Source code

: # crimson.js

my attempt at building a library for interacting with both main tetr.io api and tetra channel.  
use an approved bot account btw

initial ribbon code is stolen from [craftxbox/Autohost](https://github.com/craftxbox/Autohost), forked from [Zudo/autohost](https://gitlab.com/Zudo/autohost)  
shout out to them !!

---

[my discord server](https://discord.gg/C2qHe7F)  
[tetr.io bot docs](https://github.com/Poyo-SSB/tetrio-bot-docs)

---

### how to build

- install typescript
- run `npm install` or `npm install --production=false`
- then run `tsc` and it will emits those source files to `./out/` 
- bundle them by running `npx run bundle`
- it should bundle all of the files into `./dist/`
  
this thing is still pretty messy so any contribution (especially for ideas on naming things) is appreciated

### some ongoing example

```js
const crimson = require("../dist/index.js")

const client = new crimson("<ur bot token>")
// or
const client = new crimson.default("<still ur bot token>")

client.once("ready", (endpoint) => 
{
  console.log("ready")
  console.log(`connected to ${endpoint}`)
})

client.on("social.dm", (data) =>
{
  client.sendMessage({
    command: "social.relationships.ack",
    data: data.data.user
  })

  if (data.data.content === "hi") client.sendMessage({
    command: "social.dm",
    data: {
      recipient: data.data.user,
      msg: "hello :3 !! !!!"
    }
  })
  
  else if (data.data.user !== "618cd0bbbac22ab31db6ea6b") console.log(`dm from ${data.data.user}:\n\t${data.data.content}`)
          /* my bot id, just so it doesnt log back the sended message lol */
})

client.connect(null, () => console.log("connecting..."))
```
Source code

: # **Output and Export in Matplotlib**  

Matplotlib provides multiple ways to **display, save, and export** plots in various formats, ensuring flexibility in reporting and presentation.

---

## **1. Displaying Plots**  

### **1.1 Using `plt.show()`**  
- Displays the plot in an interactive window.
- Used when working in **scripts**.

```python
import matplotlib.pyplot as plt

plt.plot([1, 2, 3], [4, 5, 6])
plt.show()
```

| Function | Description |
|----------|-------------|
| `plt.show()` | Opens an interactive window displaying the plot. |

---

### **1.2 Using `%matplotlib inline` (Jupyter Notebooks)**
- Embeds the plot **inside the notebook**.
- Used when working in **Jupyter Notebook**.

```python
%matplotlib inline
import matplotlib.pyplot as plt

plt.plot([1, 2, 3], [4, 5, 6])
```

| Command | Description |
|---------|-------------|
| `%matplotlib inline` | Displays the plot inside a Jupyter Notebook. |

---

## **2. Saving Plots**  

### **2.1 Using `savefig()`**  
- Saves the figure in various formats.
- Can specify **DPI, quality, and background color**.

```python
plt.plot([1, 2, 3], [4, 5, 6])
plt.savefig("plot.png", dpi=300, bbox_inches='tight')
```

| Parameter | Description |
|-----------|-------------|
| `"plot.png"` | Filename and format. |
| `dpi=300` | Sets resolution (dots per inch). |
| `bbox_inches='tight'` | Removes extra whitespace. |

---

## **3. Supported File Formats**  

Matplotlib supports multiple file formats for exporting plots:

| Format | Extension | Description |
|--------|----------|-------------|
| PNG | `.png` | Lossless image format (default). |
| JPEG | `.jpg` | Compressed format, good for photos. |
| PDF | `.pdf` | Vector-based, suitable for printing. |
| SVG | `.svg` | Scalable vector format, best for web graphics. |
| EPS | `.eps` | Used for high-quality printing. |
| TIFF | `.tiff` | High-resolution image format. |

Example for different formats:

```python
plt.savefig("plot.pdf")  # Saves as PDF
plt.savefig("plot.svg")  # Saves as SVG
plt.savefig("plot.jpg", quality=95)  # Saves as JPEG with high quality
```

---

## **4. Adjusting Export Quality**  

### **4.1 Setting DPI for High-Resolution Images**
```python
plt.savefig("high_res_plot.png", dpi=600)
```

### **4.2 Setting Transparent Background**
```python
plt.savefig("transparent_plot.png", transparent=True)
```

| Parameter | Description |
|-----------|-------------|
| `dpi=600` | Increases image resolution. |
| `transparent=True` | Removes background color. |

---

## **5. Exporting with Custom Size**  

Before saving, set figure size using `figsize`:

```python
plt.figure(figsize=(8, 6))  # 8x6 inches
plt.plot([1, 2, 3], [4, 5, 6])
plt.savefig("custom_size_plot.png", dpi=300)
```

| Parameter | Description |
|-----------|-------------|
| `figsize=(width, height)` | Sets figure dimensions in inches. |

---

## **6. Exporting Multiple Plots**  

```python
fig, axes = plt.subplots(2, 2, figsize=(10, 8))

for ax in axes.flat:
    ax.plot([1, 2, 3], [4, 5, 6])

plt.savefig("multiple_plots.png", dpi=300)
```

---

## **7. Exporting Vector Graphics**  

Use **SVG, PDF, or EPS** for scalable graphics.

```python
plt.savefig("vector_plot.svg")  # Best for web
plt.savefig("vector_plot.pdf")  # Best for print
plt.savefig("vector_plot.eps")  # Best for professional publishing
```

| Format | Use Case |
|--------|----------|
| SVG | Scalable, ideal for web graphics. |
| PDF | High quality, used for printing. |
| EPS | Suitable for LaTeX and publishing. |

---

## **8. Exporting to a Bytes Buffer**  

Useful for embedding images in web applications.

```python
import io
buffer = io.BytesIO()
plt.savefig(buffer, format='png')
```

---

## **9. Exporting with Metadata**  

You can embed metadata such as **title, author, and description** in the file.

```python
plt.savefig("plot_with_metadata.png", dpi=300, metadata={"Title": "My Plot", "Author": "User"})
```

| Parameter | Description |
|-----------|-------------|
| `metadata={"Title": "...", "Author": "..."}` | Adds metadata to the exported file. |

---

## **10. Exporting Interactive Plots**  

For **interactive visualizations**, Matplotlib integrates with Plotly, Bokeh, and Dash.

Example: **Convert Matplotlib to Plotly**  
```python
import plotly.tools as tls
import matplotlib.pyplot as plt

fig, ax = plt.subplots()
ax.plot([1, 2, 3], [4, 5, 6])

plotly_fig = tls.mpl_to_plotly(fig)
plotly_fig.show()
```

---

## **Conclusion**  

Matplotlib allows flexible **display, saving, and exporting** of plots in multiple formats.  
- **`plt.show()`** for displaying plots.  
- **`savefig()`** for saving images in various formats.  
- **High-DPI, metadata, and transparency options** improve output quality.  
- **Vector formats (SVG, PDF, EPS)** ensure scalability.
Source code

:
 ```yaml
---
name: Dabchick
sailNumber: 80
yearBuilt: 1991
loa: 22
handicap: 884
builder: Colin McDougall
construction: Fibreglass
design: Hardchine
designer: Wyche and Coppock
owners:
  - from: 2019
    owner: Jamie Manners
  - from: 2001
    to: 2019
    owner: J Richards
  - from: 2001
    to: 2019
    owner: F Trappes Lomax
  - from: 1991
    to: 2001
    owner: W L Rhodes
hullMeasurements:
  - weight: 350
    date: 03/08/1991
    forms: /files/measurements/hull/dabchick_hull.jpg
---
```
....
EXERCISE REQUIREMENTS: Your reply must contain exactly the lines from the first line of the data through the line holding "- it should", and nothing more.

RESPONSE BOX:
Source code

: # crimson.js

my attempt at building a library for interacting with both main tetr.io api and tetra channel.  
use an approved bot account btw

initial ribbon code is stolen from [craftxbox/Autohost](https://github.com/craftxbox/Autohost), forked from [Zudo/autohost](https://gitlab.com/Zudo/autohost)  
shout out to them !!

---

[my discord server](https://discord.gg/C2qHe7F)  
[tetr.io bot docs](https://github.com/Poyo-SSB/tetrio-bot-docs)

---

### how to build

- install typescript
- run `npm install` or `npm install --production=false`
- then run `tsc` and it will emits those source files to `./out/` 
- bundle them by running `npx run bundle`
- it should bundle all of the files into `./dist/`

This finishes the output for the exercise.